[EXERCISE DETAILS]
Exactly as given, write out all the entries again.

[Plain-text document sources]
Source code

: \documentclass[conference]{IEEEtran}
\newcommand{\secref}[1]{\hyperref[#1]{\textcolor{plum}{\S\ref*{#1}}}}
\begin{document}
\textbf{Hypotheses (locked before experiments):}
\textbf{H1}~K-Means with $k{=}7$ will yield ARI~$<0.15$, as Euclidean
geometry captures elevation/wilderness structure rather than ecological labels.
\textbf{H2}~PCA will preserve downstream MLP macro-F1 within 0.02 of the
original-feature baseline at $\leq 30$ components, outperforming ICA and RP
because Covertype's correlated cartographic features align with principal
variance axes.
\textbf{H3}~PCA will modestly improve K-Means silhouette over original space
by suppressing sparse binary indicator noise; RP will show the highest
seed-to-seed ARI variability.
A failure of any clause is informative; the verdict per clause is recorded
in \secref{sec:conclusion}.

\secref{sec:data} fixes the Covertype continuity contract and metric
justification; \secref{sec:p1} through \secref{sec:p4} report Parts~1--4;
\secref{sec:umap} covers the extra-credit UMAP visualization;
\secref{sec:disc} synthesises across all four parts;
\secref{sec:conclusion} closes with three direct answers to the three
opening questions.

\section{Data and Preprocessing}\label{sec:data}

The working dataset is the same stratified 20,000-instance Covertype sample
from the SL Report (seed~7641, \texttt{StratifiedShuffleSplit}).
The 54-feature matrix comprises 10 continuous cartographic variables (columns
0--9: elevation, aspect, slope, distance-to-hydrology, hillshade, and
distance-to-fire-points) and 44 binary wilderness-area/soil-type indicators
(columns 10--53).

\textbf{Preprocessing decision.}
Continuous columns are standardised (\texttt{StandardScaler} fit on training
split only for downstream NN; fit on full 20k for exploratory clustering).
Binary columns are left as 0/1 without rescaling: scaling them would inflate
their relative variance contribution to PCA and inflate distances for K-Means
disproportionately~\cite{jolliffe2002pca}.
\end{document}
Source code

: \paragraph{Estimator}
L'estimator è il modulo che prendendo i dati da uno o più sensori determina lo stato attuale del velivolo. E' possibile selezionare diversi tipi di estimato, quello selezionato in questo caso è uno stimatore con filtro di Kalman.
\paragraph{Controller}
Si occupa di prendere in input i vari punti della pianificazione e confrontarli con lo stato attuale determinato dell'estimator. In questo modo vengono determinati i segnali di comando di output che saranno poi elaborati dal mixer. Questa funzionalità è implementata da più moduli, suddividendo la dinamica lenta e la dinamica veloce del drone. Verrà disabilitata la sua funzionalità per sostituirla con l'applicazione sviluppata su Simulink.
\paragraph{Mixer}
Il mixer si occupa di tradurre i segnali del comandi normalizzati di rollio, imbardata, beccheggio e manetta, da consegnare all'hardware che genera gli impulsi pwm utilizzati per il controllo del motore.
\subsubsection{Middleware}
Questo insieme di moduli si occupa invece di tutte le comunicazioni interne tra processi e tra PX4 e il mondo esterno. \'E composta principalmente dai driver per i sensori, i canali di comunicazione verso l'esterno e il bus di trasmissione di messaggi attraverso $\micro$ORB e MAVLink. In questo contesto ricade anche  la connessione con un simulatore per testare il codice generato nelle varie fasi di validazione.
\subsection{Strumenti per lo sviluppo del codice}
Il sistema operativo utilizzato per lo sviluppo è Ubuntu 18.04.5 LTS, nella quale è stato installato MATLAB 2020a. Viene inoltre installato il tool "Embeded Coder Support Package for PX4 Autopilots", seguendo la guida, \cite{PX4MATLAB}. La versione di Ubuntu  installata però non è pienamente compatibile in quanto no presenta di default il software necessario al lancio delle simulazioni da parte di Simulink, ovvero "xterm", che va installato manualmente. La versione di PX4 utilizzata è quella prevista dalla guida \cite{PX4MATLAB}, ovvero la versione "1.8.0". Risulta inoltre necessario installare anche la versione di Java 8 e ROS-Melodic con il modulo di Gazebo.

[RESPONSE TO THIS EXERCISE]
Source code

: \documentclass[conference]{IEEEtran}
\newcommand{\secref}[1]{\hyperref[#1]{\textcolor{plum}{\S\ref*{#1}}}}
\begin{document}
\textbf{Hypotheses (locked before experiments):}
\textbf{H1}~K-Means with $k{=}7$ will yield ARI~$<0.15$, as Euclidean
geometry captures elevation/wilderness structure rather than ecological labels.
\textbf{H2}~PCA will preserve downstream MLP macro-F1 within 0.02 of the
original-feature baseline at $\leq 30$ components, outperforming ICA and RP
because Covertype's correlated cartographic features align with principal
variance axes.
\textbf{H3}~PCA will modestly improve K-Means silhouette over original space
by suppressing sparse binary indicator noise; RP will show the highest
seed-to-seed ARI variability.
A failure of any clause is informative; the verdict per clause is recorded
in \secref{sec:conclusion}.

\secref{sec:data} fixes the Covertype continuity contract and metric
justification; \secref{sec:p1} through \secref{sec:p4} report Parts~1--4;
\secref{sec:umap} covers the extra-credit UMAP visualization;
\secref{sec:disc} synthesises across all four parts;
\secref{sec:conclusion} closes with three direct answers to the three
opening questions.

\section{Data and Preprocessing}\label{sec:data}

The working dataset is the same stratified 20,000-instance Covertype sample
from the SL Report (seed~7641, \texttt{StratifiedShuffleSplit}).
The 54-feature matrix comprises 10 continuous cartographic variables (columns
0--9: elevation, aspect, slope, distance-to-hydrology, hillshade, and
distance-to-fire-points) and 44 binary wilderness-area/soil-type indicators
(columns 10--53).

\textbf{Preprocessing decision.}
Continuous columns are standardised (\texttt{StandardScaler} fit on training
split only for downstream NN; fit on full 20k for exploratory clustering).
Binary columns are left as 0/1 without rescaling: scaling them would inflate
their relative variance contribution to PCA and inflate distances for K-Means
disproportionately~\cite{jolliffe2002pca}.
\end{document}
Source code

: \paragraph{Estimator}
L'estimator è il modulo che prendendo i dati da uno o più sensori determina lo stato attuale del velivolo. E' possibile selezionare diversi tipi di estimato, quello selezionato in questo caso è uno stimatore con filtro di Kalman.
\paragraph{Controller}
Si occupa di prendere in input i vari punti della pianificazione e confrontarli con lo stato attuale determinato dell'estimator. In questo modo vengono determinati i segnali di comando di output che saranno poi elaborati dal mixer. Questa funzionalità è implementata da più moduli, suddividendo la dinamica lenta e la dinamica veloce del drone. Verrà disabilitata la sua funzionalità per sostituirla con l'applicazione sviluppata su Simulink.
\paragraph{Mixer}
Il mixer si occupa di tradurre i segnali del comandi normalizzati di rollio, imbardata, beccheggio e manetta, da consegnare all'hardware che genera gli impulsi pwm utilizzati per il controllo del motore.
\subsubsection{Middleware}
Questo insieme di moduli si occupa invece di tutte le comunicazioni interne tra processi e tra PX4 e il mondo esterno. \'E composta principalmente dai driver per i sensori, i canali di comunicazione verso l'esterno e il bus di trasmissione di messaggi attraverso $\micro$ORB e MAVLink. In questo contesto ricade anche  la connessione con un simulatore per testare il codice generato nelle varie fasi di validazione.
\subsection{Strumenti per lo sviluppo del codice}
Il sistema operativo utilizzato per lo sviluppo è Ubuntu 18.04.5 LTS, nella quale è stato installato MATLAB 2020a. Viene inoltre installato il tool "Embeded Coder Support Package for PX4 Autopilots", seguendo la guida, \cite{PX4MATLAB}. La versione di Ubuntu  installata però non è pienamente compatibile in quanto no presenta di default il software necessario al lancio delle simulazioni da parte di Simulink, ovvero "xterm", che va installato manualmente. La versione di PX4 utilizzata è quella prevista dalla guida \cite{PX4MATLAB}, ovvero la versione "1.8.0". Risulta inoltre necessario installare anche la versione di Java 8 e ROS-Melodic con il modulo di Gazebo.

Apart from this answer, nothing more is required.